Like when you purchase the new iPhone, you are not only thrilled because of the slick device but all of a sudden, you belong. Your friends immediately begin to rate you highly because you own an iPhone. You would pretend to make calls in public places just to show off your new iPhone (trust Nigerians na).
All these makes you feel good about yourself.
The Bad Thing About Excessive Spending
Too many expenses are like a leaking tank.
Imagine a situation where you have a tank in your backyard or on the roof of your building to store water so to have enough supply for you and your family. But the tank leaks.
You try every day to fill it with water but the next day, it’s all gone. You have to start all over again.
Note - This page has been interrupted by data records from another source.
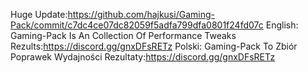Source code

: Huge Update:https://github.com/hajkusi/Gaming-Pack/commit/c7dc4ce07dc82059f5adfa799dfa0801f24fd07c
English:
Gaming-Pack Is An Collection Of Performance Tweaks
Rezults:https://discord.gg/gnxDFsRETz
Polski:
Gaming-Pack To Zbiór Poprawek Wydajności
Rezultaty:https://discord.gg/gnxDFsRETz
Too many expenses are just like that. Every day, you go to work and each day you earn money and hope that you will be able to have enough so you won’t need to work any longer.
But your expenses will make sure it doesn’t happen.
The more you work, earn and save, your expenses will keep eating it up thereby condemning you to start all over again.
Your leaking tank does not only frustrate your efforts to store water, it also messes your surroundings up. It soils your compound. It makes sure that your compound doesn’t dry, making it hard for people to move around comfortably in your compound.
The same way, excessive spending messes up your home. You can’t stand the look of your own home because of too many items littered all over the place. The unused shoes, clothes, mountains of toys, the most mundane item that never had any value for you.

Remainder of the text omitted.